Information given START
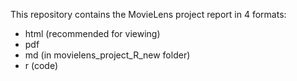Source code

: This repository contains the MovieLens project report in 4 formats:

- html (recommended for viewing)
- pdf
- md (in movielens_project_R_new folder)
- r (code)
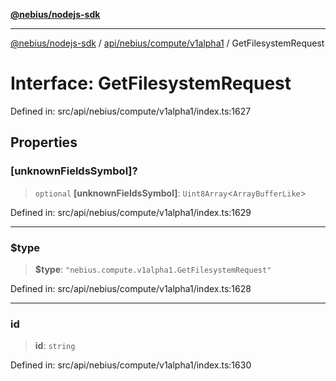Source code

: [**@nebius/nodejs-sdk**](../../../../../README.md)

***

[@nebius/nodejs-sdk](../../../../../README.md) / [api/nebius/compute/v1alpha1](../README.md) / GetFilesystemRequest

# Interface: GetFilesystemRequest

Defined in: src/api/nebius/compute/v1alpha1/index.ts:1627

## Properties

### \[unknownFieldsSymbol\]?

> `optional` **\[unknownFieldsSymbol\]**: `Uint8Array`\<`ArrayBufferLike`\>

Defined in: src/api/nebius/compute/v1alpha1/index.ts:1629

***

### $type

> **$type**: `"nebius.compute.v1alpha1.GetFilesystemRequest"`

Defined in: src/api/nebius/compute/v1alpha1/index.ts:1628

***

### id

> **id**: `string`

Defined in: src/api/nebius/compute/v1alpha1/index.ts:1630
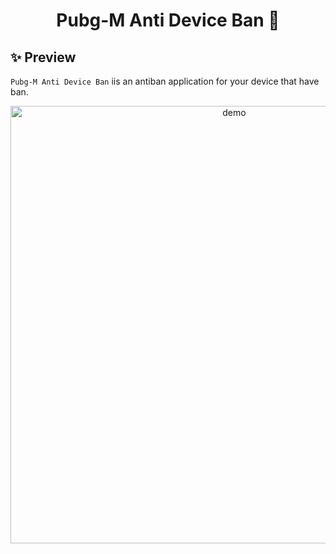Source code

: <h1 align="center">Pubg-M Anti Device Ban 👋</h1>

## ✨ Preview

`Pubg-M Anti Device Ban` iis an antiban application for your device that have ban.

<p align="center">
  <img width="700" align="center" src="https://github.com/warss7878/Anti-Device-Ban/blob/2e8fa2cd3d54cc837cf9810339d0279e24f9bdaa/2022-03-19-01-47-58.gif" alt="demo"/>
</p>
Information given END
▶ [Task item]:
Show every line from the entries above in which "Defined" appears.

▶ [Reply]:
Defined in: src/api/nebius/compute/v1alpha1/index.ts:1627
Defined in: src/api/nebius/compute/v1alpha1/index.ts:1629
Defined in: src/api/nebius/compute/v1alpha1/index.ts:1628
Defined in: src/api/nebius/compute/v1alpha1/index.ts:1630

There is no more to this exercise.